• **Brief**:
With nothing left out, give the data back exactly.

(Dataset entries)
--- START ---

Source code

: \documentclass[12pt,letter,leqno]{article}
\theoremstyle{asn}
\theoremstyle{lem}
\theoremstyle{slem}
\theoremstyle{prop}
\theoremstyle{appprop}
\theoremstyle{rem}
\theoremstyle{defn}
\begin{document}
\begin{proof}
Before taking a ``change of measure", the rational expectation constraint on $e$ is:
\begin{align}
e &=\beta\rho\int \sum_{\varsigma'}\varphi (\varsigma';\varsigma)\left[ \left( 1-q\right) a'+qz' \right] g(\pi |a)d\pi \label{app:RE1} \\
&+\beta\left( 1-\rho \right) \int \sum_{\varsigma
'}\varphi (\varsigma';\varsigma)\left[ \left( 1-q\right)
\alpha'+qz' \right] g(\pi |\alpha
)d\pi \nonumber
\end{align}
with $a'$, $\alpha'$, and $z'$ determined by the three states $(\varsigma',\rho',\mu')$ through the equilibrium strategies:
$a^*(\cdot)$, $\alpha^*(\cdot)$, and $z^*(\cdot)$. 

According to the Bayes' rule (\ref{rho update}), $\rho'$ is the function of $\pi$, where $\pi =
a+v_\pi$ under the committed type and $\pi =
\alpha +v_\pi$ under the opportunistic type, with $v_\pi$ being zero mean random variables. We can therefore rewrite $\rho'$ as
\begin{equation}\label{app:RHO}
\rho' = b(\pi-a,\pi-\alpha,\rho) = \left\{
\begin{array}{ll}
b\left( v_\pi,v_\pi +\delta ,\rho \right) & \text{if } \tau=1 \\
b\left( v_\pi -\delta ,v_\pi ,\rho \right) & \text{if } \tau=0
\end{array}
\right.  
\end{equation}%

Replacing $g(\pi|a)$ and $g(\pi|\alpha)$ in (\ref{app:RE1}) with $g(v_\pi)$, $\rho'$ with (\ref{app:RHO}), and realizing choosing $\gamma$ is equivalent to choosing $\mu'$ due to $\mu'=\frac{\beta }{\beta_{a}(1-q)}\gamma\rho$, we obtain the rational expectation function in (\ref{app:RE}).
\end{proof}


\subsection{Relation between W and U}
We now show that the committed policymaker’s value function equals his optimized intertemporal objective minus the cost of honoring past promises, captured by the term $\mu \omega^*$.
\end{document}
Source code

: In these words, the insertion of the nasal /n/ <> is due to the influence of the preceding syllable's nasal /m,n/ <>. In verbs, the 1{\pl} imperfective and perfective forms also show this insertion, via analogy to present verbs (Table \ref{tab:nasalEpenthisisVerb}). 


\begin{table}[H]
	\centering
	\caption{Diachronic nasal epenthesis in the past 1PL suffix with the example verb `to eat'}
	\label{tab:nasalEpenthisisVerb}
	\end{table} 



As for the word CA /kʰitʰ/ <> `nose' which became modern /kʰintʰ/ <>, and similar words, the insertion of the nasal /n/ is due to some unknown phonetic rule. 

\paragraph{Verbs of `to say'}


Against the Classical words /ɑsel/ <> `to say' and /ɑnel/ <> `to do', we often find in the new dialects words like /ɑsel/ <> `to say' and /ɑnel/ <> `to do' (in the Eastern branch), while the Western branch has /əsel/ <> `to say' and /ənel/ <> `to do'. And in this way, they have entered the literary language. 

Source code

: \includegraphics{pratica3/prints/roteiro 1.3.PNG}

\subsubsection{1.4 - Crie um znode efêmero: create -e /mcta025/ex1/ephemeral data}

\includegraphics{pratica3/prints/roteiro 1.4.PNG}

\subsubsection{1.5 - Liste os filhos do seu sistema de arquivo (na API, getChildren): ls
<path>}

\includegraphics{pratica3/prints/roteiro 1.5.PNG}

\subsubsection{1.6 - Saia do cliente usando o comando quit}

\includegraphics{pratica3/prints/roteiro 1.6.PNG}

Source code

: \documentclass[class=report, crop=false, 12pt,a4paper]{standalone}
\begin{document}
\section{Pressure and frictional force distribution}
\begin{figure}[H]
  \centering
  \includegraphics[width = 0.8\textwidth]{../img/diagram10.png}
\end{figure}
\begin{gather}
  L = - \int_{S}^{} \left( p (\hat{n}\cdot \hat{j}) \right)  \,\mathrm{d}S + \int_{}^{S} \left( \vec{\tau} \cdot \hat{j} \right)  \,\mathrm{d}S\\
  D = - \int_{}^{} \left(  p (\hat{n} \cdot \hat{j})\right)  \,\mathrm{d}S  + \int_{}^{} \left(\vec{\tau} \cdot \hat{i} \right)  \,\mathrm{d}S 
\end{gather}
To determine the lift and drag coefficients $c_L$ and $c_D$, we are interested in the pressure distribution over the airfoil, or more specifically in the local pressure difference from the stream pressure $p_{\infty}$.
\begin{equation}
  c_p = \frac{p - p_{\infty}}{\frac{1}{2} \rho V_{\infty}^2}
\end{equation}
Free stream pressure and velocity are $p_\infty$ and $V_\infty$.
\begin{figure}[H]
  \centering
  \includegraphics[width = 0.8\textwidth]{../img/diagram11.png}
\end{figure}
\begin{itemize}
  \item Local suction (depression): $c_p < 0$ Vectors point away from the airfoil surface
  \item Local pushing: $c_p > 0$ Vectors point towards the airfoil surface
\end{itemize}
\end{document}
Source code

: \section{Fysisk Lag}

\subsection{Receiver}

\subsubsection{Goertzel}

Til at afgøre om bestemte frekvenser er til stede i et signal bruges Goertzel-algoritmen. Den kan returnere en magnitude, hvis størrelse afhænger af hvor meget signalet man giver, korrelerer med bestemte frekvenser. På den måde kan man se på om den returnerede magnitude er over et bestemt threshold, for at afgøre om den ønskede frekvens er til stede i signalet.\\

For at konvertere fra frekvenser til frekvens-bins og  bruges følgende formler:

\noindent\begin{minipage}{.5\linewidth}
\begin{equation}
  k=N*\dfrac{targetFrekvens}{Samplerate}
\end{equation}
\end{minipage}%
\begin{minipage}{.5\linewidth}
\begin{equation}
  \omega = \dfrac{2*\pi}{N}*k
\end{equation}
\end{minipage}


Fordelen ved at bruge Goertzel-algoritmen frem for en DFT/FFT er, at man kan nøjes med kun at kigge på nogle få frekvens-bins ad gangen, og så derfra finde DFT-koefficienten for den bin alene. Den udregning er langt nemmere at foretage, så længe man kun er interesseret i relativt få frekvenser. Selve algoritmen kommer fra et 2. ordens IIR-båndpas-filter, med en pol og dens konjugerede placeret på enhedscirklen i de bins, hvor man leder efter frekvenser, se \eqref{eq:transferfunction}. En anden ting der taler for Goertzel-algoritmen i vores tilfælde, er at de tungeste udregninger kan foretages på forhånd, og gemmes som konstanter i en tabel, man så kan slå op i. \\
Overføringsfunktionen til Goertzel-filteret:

--- END ---

• **Solution to this task**:
Source code

: \documentclass[12pt,letter,leqno]{article}
\theoremstyle{asn}
\theoremstyle{lem}
\theoremstyle{slem}
\theoremstyle{prop}
\theoremstyle{appprop}
\theoremstyle{rem}
\theoremstyle{defn}
\begin{document}
\begin{proof}
Before taking a ``change of measure", the rational expectation constraint on $e$ is:
\begin{align}
e &=\beta\rho\int \sum_{\varsigma'}\varphi (\varsigma';\varsigma)\left[ \left( 1-q\right) a'+qz' \right] g(\pi |a)d\pi \label{app:RE1} \\
&+\beta\left( 1-\rho \right) \int \sum_{\varsigma
'}\varphi (\varsigma';\varsigma)\left[ \left( 1-q\right)
\alpha'+qz' \right] g(\pi |\alpha
)d\pi \nonumber
\end{align}
with $a'$, $\alpha'$, and $z'$ determined by the three states $(\varsigma',\rho',\mu')$ through the equilibrium strategies:
$a^*(\cdot)$, $\alpha^*(\cdot)$, and $z^*(\cdot)$. 

According to the Bayes' rule (\ref{rho update}), $\rho'$ is the function of $\pi$, where $\pi =
a+v_\pi$ under the committed type and $\pi =
\alpha +v_\pi$ under the opportunistic type, with $v_\pi$ being zero mean random variables. We can therefore rewrite $\rho'$ as
\begin{equation}\label{app:RHO}
\rho' = b(\pi-a,\pi-\alpha,\rho) = \left\{
\begin{array}{ll}
b\left( v_\pi,v_\pi +\delta ,\rho \right) & \text{if } \tau=1 \\
b\left( v_\pi -\delta ,v_\pi ,\rho \right) & \text{if } \tau=0
\end{array}
\right.  
\end{equation}%

Replacing $g(\pi|a)$ and $g(\pi|\alpha)$ in (\ref{app:RE1}) with $g(v_\pi)$, $\rho'$ with (\ref{app:RHO}), and realizing choosing $\gamma$ is equivalent to choosing $\mu'$ due to $\mu'=\frac{\beta }{\beta_{a}(1-q)}\gamma\rho$, we obtain the rational expectation function in (\ref{app:RE}).
\end{proof}


\subsection{Relation between W and U}
We now show that the committed policymaker’s value function equals his optimized intertemporal objective minus the cost of honoring past promises, captured by the term $\mu \omega^*$.
\end{document}
Source code

: In these words, the insertion of the nasal /n/ <> is due to the influence of the preceding syllable's nasal /m,n/ <>. In verbs, the 1{\pl} imperfective and perfective forms also show this insertion, via analogy to present verbs (Table \ref{tab:nasalEpenthisisVerb}). 


\begin{table}[H]
	\centering
	\caption{Diachronic nasal epenthesis in the past 1PL suffix with the example verb `to eat'}
	\label{tab:nasalEpenthisisVerb}
	\end{table} 



As for the word CA /kʰitʰ/ <> `nose' which became modern /kʰintʰ/ <>, and similar words, the insertion of the nasal /n/ is due to some unknown phonetic rule. 

\paragraph{Verbs of `to say'}


Against the Classical words /ɑsel/ <> `to say' and /ɑnel/ <> `to do', we often find in the new dialects words like /ɑsel/ <> `to say' and /ɑnel/ <> `to do' (in the Eastern branch), while the Western branch has /əsel/ <> `to say' and /ənel/ <> `to do'. And in this way, they have entered the literary language. 

Source code

: \includegraphics{pratica3/prints/roteiro 1.3.PNG}

\subsubsection{1.4 - Crie um znode efêmero: create -e /mcta025/ex1/ephemeral data}

\includegraphics{pratica3/prints/roteiro 1.4.PNG}

\subsubsection{1.5 - Liste os filhos do seu sistema de arquivo (na API, getChildren): ls
<path>}

\includegraphics{pratica3/prints/roteiro 1.5.PNG}

\subsubsection{1.6 - Saia do cliente usando o comando quit}

\includegraphics{pratica3/prints/roteiro 1.6.PNG}

Source code

: \documentclass[class=report, crop=false, 12pt,a4paper]{standalone}
\begin{document}
\section{Pressure and frictional force distribution}
\begin{figure}[H]
  \centering
  \includegraphics[width = 0.8\textwidth]{../img/diagram10.png}
\end{figure}
\begin{gather}
  L = - \int_{S}^{} \left( p (\hat{n}\cdot \hat{j}) \right)  \,\mathrm{d}S + \int_{}^{S} \left( \vec{\tau} \cdot \hat{j} \right)  \,\mathrm{d}S\\
  D = - \int_{}^{} \left(  p (\hat{n} \cdot \hat{j})\right)  \,\mathrm{d}S  + \int_{}^{} \left(\vec{\tau} \cdot \hat{i} \right)  \,\mathrm{d}S 
\end{gather}
To determine the lift and drag coefficients $c_L$ and $c_D$, we are interested in the pressure distribution over the airfoil, or more specifically in the local pressure difference from the stream pressure $p_{\infty}$.
\begin{equation}
  c_p = \frac{p - p_{\infty}}{\frac{1}{2} \rho V_{\infty}^2}
\end{equation}
Free stream pressure and velocity are $p_\infty$ and $V_\infty$.
\begin{figure}[H]
  \centering
  \includegraphics[width = 0.8\textwidth]{../img/diagram11.png}
\end{figure}
\begin{itemize}
  \item Local suction (depression): $c_p < 0$ Vectors point away from the airfoil surface
  \item Local pushing: $c_p > 0$ Vectors point towards the airfoil surface
\end{itemize}
\end{document}
Source code

: \section{Fysisk Lag}

\subsection{Receiver}

\subsubsection{Goertzel}

Til at afgøre om bestemte frekvenser er til stede i et signal bruges Goertzel-algoritmen. Den kan returnere en magnitude, hvis størrelse afhænger af hvor meget signalet man giver, korrelerer med bestemte frekvenser. På den måde kan man se på om den returnerede magnitude er over et bestemt threshold, for at afgøre om den ønskede frekvens er til stede i signalet.\\

For at konvertere fra frekvenser til frekvens-bins og  bruges følgende formler:

\noindent\begin{minipage}{.5\linewidth}
\begin{equation}
  k=N*\dfrac{targetFrekvens}{Samplerate}
\end{equation}
\end{minipage}%
\begin{minipage}{.5\linewidth}
\begin{equation}
  \omega = \dfrac{2*\pi}{N}*k
\end{equation}
\end{minipage}


Fordelen ved at bruge Goertzel-algoritmen frem for en DFT/FFT er, at man kan nøjes med kun at kigge på nogle få frekvens-bins ad gangen, og så derfra finde DFT-koefficienten for den bin alene. Den udregning er langt nemmere at foretage, så længe man kun er interesseret i relativt få frekvenser. Selve algoritmen kommer fra et 2. ordens IIR-båndpas-filter, med en pol og dens konjugerede placeret på enhedscirklen i de bins, hvor man leder efter frekvenser, se \eqref{eq:transferfunction}. En anden ting der taler for Goertzel-algoritmen i vores tilfælde, er at de tungeste udregninger kan foretages på forhånd, og gemmes som konstanter i en tabel, man så kan slå op i. \\
Overføringsfunktionen til Goertzel-filteret:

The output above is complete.